Evolution of procedural macros


#1

I am using procedural macros for more than one year now and will use these for other projects. As far as I know there is not much information on procedural macros and even less on how it will evolve. I know that even Rust-core developers have little idea of the future but since I am using this feature for my research work, I would like to discuss about what we should expect of it.

(1) If I understand it well, a procedural macro is expanded before any analysis or transformation of the surrounding code, is that right? It implies that code inside the procedural macro can not query information on Rust code declared outside this macro.

Let me demonstrate that with a project I work on: a parser generator. Currently, semantics actions are Rust functions declared inside the procedural macro; I actually need the return type of these functions. Therefore, my first question is:

  • Given a function name, can I access its type signature even if it is declared outside the procedural macro?

Of course I can generalize this question to any named-items. If my statement in (1) is true, then it should not be easily possible.

Now, for another project, I have another problem. I try to design a constraint modelling language as an EDSL within Rust. It could be do-able if I defined an entire new language completely independant of Rust, however what I want to do is to use Rust constructions such as loops or alternatives inside this language so I do not have to re-implement these. Consider the following example:

let mut space = FDSpace::default();
let mut queens = vec![];
// ...
tell! space {
  queens[i] + i != queens[j] + j
};

Right now, from inside the macro tell there is no way to choose the correct constraint since we do not know the type of the variables. Actually, this is not that bad because I compile these constraints into generic structures and picking the right implementation is done by Rust later. However, it is a big problem for optimizations: we could imagine the macro to rewrite this constraint into a more efficient version if we are sure we are manipulating integers. Of course, it could probably be done at the Rust level through trait overloading and trait specialization. However, coming from the C++ world, I really know that using genericity for meta-programming leads to code difficult to write, read and maintain… This is why I believe that syntax extension are a smart replacement of “hard” meta-programming. My second question is:

  • In addition of the syntax tree, could we imagine a list of the currently accessible (local) variables along with their types?

It is possible that types have not been infered yet when we expand the macro. There are several possible strategies for this, but I think the simplest is to give the type _ to the variable (as it is done now) and to let the macro cope with it. After macro expansion, Rust inference will give the correct type to that variable. It would required an “expansion on-demand” mechanism, I think that expansion is currently done before (nearly) everything else.

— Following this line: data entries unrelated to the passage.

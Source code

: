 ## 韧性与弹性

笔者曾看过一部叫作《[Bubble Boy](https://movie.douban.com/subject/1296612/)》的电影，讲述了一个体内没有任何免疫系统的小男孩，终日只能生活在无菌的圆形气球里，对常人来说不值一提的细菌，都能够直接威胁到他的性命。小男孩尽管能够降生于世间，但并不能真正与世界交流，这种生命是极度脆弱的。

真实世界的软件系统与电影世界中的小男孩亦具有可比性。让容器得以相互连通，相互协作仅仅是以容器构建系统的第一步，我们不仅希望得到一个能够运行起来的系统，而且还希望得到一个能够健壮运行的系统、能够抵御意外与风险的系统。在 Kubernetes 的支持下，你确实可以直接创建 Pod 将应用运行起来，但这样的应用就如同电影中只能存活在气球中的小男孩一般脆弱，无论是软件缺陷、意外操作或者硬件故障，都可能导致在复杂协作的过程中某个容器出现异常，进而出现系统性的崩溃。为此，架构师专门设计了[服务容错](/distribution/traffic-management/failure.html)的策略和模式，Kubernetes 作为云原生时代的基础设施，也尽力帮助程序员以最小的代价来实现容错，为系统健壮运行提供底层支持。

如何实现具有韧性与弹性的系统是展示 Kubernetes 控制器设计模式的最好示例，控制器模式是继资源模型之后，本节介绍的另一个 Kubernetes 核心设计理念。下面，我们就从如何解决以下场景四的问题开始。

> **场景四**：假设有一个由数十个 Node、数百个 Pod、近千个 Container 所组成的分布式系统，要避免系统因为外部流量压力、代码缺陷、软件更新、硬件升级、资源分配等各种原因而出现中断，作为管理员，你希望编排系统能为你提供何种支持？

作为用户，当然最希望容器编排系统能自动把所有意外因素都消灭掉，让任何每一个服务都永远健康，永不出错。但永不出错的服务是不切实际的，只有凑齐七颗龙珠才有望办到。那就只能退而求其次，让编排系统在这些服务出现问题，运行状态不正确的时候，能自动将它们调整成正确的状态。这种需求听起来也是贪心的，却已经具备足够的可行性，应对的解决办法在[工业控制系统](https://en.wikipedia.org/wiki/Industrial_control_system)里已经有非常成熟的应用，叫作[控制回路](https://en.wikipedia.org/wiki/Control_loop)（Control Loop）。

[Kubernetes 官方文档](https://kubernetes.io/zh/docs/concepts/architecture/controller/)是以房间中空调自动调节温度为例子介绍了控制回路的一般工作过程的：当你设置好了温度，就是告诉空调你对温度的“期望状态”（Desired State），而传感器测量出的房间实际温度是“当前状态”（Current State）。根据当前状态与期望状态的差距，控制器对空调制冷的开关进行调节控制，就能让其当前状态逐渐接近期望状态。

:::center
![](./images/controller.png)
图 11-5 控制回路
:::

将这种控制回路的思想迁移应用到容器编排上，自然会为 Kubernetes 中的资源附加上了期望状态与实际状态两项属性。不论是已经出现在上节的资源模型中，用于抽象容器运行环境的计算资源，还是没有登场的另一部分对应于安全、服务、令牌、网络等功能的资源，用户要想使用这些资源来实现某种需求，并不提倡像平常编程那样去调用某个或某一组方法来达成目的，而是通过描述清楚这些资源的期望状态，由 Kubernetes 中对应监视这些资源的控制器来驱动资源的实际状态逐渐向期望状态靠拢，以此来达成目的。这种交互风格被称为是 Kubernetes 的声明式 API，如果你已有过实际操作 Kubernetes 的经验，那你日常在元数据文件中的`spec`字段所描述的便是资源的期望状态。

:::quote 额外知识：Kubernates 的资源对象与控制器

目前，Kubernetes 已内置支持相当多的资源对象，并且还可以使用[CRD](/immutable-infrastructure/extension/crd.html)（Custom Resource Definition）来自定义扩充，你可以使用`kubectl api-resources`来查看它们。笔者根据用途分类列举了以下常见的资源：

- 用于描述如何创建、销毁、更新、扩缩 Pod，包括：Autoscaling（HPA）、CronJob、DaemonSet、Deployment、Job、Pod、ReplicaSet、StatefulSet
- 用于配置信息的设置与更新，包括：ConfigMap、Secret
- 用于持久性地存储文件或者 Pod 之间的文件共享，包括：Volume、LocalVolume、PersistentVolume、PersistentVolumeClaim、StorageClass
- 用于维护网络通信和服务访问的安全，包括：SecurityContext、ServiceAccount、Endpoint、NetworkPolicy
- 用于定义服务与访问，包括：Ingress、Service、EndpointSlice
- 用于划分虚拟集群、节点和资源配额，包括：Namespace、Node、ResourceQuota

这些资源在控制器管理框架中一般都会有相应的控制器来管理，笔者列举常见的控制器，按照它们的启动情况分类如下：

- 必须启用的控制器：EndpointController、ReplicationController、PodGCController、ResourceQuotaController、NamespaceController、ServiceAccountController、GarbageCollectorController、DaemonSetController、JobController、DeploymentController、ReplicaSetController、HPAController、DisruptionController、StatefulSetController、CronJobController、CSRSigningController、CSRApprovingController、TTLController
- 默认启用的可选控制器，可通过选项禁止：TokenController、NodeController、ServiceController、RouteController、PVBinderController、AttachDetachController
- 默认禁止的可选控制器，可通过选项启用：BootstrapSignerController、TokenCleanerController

Maybe that what I described is a kind of procedural macro working on MIR instead of working on HIR?

If I missed RFCs or interesting documentation/discussion about procedural macros, please let me know.


#2

I think what you want is a customised compiler, which is a use-case we want to support, but not with procedural macros. It seems you want two things which are outside the scope of procedural macros:

  • access to the whole program - macros are inherently local and context free. It is possible to imagine loosening this restriction, but IMO the costs (in complexity of the system) outweigh the benefits.

  • semantic information - i.e., the results of name resolution and type analysis. Macros are syntactic and happen before these phases of the compiler. We’ve thought about integrating name resolution and macro expansion to some extent, but doing all of name resolution would be complex. Likewise, I think it would be impossible to do type analysis at the same time as macro expansion.

So, on both counts it seems that procedural macros aren’t a good fit for what you want to do, and they probably won’t be in the future. However, we do support integration with the compiler at a deep level and this is probably what you want (i.e., to create a custom compiler). This tutorial explains how to do this - it is aimed at creating a tool, but creating a full compiler would use the same techniques. You get full (and easy) access to type and name info via the save-analysis API, see src/librustc_trans/save/mod.rs. This stuff is all work in progress and there are no concrete plans at the moment. But your use cases are exactly what these things should help with, so if it doesn’t fulfil your needs, then let me know and we’ll try to figure something out.


#3

Many thanks for this answer and your work on syntax extension and so on.

I better understand now, macros will stay context-free and you propose a mechanism to “patch” the Rust compiler for context-dependant stuff. I read the tutorial, as I understand it I can extend the Rust compiler with my own feature. My question is:

  • How does it compose? I could want to use a parser generator along with the EDSL constraint modelling language in the same crate.

Also, I have the feeling that for syntax extension it is a bit hardest than procedural macros. Say that I add a new construct inside the language, I can only handle this before the parsing (otherwise a parse error will occur). However it means that I need to parse regular Rust code too. Maybe we could overcome this problem by allowing a procedural macro to return arbritrary string data along with the Rust AST so it can be processed later with the custom compiler API. I do not really know but I think what you propose is better suited for context-dependant AST transformation rather than for syntax extension.